◆ What you should do
Throughout the entries below, report every line where "datasets" is found.
Dataset extract below:
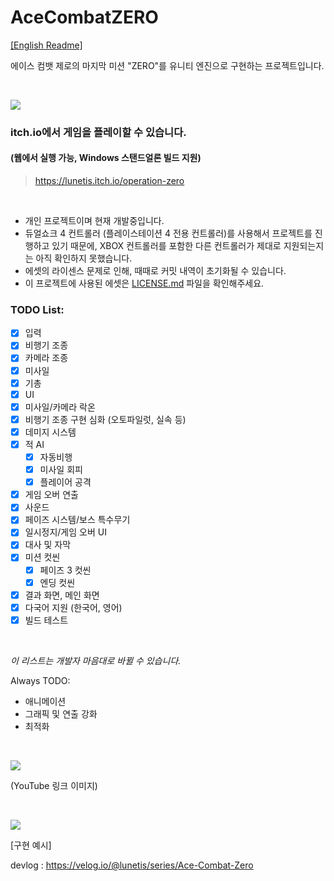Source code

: # AceCombatZERO

[[English Readme]](https://github.com/lunetis/AceCombatZERO/blob/main/README.md)

에이스 컴뱃 제로의 마지막 미션 "ZERO"를 유니티 엔진으로 구현하는 프로젝트입니다.

<br>

![](https://github.com/lunetis/AceCombatZERO/blob/main/itchio.PNG)

### itch.io에서 게임을 플레이할 수 있습니다.

####  (웹에서 실행 가능, Windows 스탠드얼론 빌드 지원)

> https://lunetis.itch.io/operation-zero

<br>

* 개인 프로젝트이며 현재 개발중입니다.
* 듀얼쇼크 4 컨트롤러 (플레이스테이션 4 전용 컨트롤러)를 사용해서 프로젝트를 진행하고 있기 때문에, XBOX 컨트롤러를 포함한 다른 컨트롤러가 제대로 지원되는지는 아직 확인하지 못했습니다.
* 에셋의 라이센스 문제로 인해, 때때로 커밋 내역이 초기화될 수 있습니다.
* 이 프로젝트에 사용된 에셋은 [LICENSE.md](https://github.com/lunetis/AceCombatZERO/blob/main/LICENSE.md) 파일을 확인해주세요.

### TODO List:
- [x] 입력
- [x] 비행기 조종
- [x] 카메라 조종
- [x] 미사일
- [x] 기총
- [x] UI
- [x] 미사일/카메라 락온
- [x] 비행기 조종 구현 심화 (오토파일럿, 실속 등)
- [x] 데미지 시스템
- [x] 적 AI
  - [x] 자동비행
  - [x] 미사일 회피
  - [x] 플레이어 공격
- [x] 게임 오버 연출
- [x] 사운드
- [x] 페이즈 시스템/보스 특수무기
- [x] 일시정지/게임 오버 UI
- [x] 대사 및 자막
- [x] 미션 컷씬
  - [x] 페이즈 3 컷씬
  - [x] 엔딩 컷씬
- [x] 결과 화면, 메인 화면
- [x] 다국어 지원 (한국어, 영어)
- [x] 빌드 테스트

<br>

*이 리스트는 개발자 마음대로 바뀔 수 있습니다.*

Always TODO:
- 애니메이션
- 그래픽 및 연출 강화
- 최적화

<br>


[![](https://img.youtube.com/vi/soBTSXnX7hA/0.jpg)](https://www.youtube.com/watch?v=AcJ8ddI8jyU)

(YouTube 링크 이미지)

<br>

![](https://github.com/lunetis/AceCombatZERO/blob/main/0810.gif)

[구현 예시]

devlog : https://velog.io/@lunetis/series/Ace-Combat-Zero
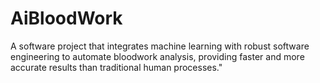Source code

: # AiBloodWork
A software project that integrates machine learning with robust software engineering to automate bloodwork analysis, providing faster and more accurate results than traditional human processes."

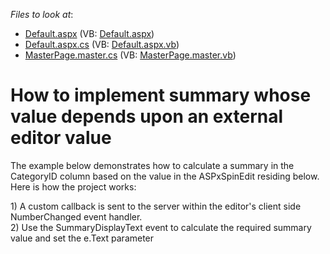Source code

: <!-- default file list -->
*Files to look at*:

* [Default.aspx](./CS/TestGridViewSite81/Default.aspx) (VB: [Default.aspx](./VB/TestGridViewSite81/Default.aspx))
* [Default.aspx.cs](./CS/TestGridViewSite81/Default.aspx.cs) (VB: [Default.aspx.vb](./VB/TestGridViewSite81/Default.aspx.vb))
* [MasterPage.master.cs](./CS/TestGridViewSite81/MasterPage.master.cs) (VB: [MasterPage.master.vb](./VB/TestGridViewSite81/MasterPage.master.vb))
<!-- default file list end -->
# How to implement summary whose value depends upon an external editor value


<p>The example below demonstrates how to calculate a summary in the CategoryID column based on the value in the ASPxSpinEdit residing below. Here is how the project works:</p><p>1) A custom callback is sent to the server within the editor's client side NumberChanged event handler.<br />
2) Use the SummaryDisplayText event to calculate the required summary value and set the e.Text parameter</p>

<br/>


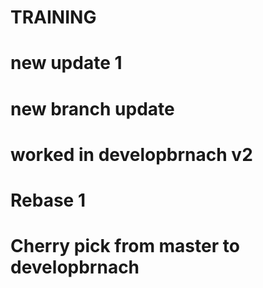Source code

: # TRAINING
# new update 1
# new branch update
# worked in developbrnach v2
# Rebase 1
# Cherry pick from master to developbrnach
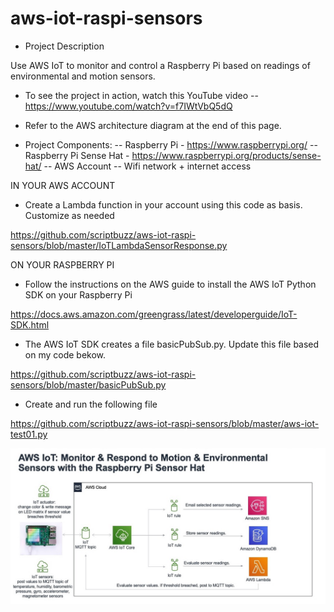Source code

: # aws-iot-raspi-sensors

- Project Description

Use AWS IoT to monitor and control a Raspberry Pi based on readings of environmental and motion sensors. 

- To see the project in action, watch this YouTube video
-- https://www.youtube.com/watch?v=f7IWtVbQ5dQ

- Refer to the AWS architecture diagram at the end of this page. 

-  Project Components:
-- Raspberry Pi - https://www.raspberrypi.org/
-- Raspberry Pi Sense Hat - https://www.raspberrypi.org/products/sense-hat/
-- AWS Account
-- Wifi network + internet access

IN YOUR AWS ACCOUNT

- Create a Lambda function in your account using this code as basis. Customize as needed

https://github.com/scriptbuzz/aws-iot-raspi-sensors/blob/master/IoTLambdaSensorResponse.py

ON YOUR RASPBERRY PI

- Follow the instructions on the AWS guide to install the AWS IoT Python SDK on your Raspberry Pi

https://docs.aws.amazon.com/greengrass/latest/developerguide/IoT-SDK.html


- The AWS IoT SDK creates a file basicPubSub.py. Update this file based on my code bekow.

https://github.com/scriptbuzz/aws-iot-raspi-sensors/blob/master/basicPubSub.py

- Create and run the following file

https://github.com/scriptbuzz/aws-iot-raspi-sensors/blob/master/aws-iot-test01.py



![GitHub Logo](mbx-aws-iot-raspi-sensors.jpg)
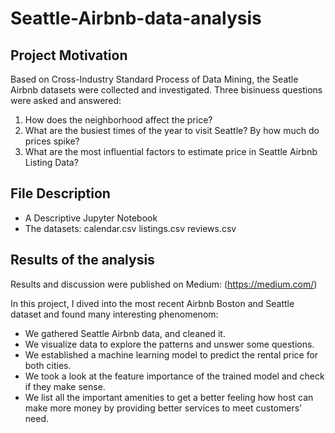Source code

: # Seattle-Airbnb-data-analysis

## Project Motivation

Based on Cross-Industry Standard Process of Data Mining, the Seatle Airbnb datasets were collected and investigated.
Three bisinuess questions were asked and answered:

1. How does the neighborhood affect the price?
2. What are the busiest times of the year to visit Seattle? By how much do prices spike?
3. What are the most influential factors to estimate price in Seattle Airbnb Listing Data?

## File Description

- A Descriptive Jupyter Notebook
- The datasets:
   calendar.csv
   listings.csv
   reviews.csv

## Results of the analysis

Results and discussion were published on Medium: (https://medium.com/)
   
In this project, I dived into the most recent Airbnb Boston and Seattle dataset and found many interesting phenomenom:
- We gathered Seattle Airbnb data, and cleaned it.
- We visualize data to explore the patterns and unswer some questions.
- We established a machine learning model to predict the rental price for both cities.
- We took a look at the feature importance of the trained model and check if they make sense.
- We list all the important amenities to get a better feeling how host can make more money by providing better services to meet customers’ need.
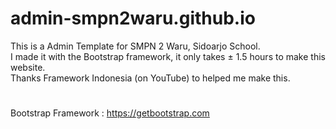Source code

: # admin-smpn2waru.github.io

This is a Admin Template for SMPN 2 Waru, Sidoarjo School.
 <br>
I made it with the Bootstrap framework, it only takes ± 1.5 hours to make this website.
<br>
Thanks Framework Indonesia (on YouTube) to helped me make this.
#
Bootstrap Framework : https://getbootstrap.com
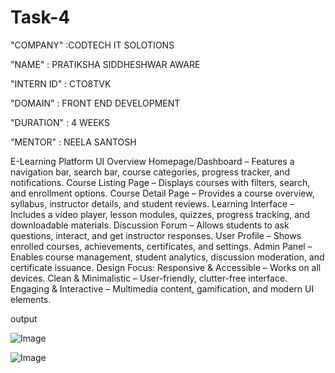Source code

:# Task-4

"COMPANY" :CODTECH IT SOLOTIONS

"NAME" : PRATIKSHA SIDDHESHWAR AWARE

"INTERN ID" : CTO8TVK

"DOMAIN" : FRONT END DEVELOPMENT

"DURATION" : 4 WEEKS

"MENTOR" : NEELA SANTOSH


E-Learning Platform UI Overview
Homepage/Dashboard – Features a navigation bar, search bar, course categories, progress tracker, and notifications.
Course Listing Page – Displays courses with filters, search, and enrollment options.
Course Detail Page – Provides a course overview, syllabus, instructor details, and student reviews.
Learning Interface – Includes a video player, lesson modules, quizzes, progress tracking, and downloadable materials.
Discussion Forum – Allows students to ask questions, interact, and get instructor responses.
User Profile – Shows enrolled courses, achievements, certificates, and settings.
Admin Panel – Enables course management, student analytics, discussion moderation, and certificate issuance.
Design Focus:
Responsive & Accessible – Works on all devices.
Clean & Minimalistic – User-friendly, clutter-free interface.
Engaging & Interactive – Multimedia content, gamification, and modern UI elements.

output

![Image](https://github.com/user-attachments/assets/931615f7-c52e-486d-b9c4-ee3832f91d6f)

![Image](https://github.com/user-attachments/assets/34f7c5bb-b61b-4e90-a876-c3839ba57f56)


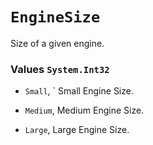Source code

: # `EngineSize`

Size of a given engine.

### Values `System.Int32`

- `Small`, `
Small Engine Size.

- `Medium`, Medium Engine Size.

- `Large`, Large Engine Size.

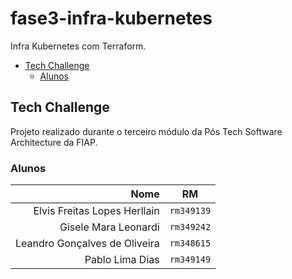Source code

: # fase3-infra-kubernetes

Infra Kubernetes com Terraform.

- [Tech Challenge](#tech-challenge)
  - [Alunos](#alunos)

## Tech Challenge

Projeto realizado durante o terceiro módulo da Pós Tech Software Architecture da FIAP.

### Alunos

|                            Nome |     RM     |
| ------------------------------: | :--------: |
|    Elvis Freitas Lopes Herllain | `rm349139` |
|            Gisele Mara Leonardi | `rm349242` |
|   Leandro Gonçalves de Oliveira | `rm348615` |
|                 Pablo Lima Dias | `rm349149` |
End of Dataset extract.
◆ Your solution
Based on Cross-Industry Standard Process of Data Mining, the Seatle Airbnb datasets were collected and investigated.
- The datasets:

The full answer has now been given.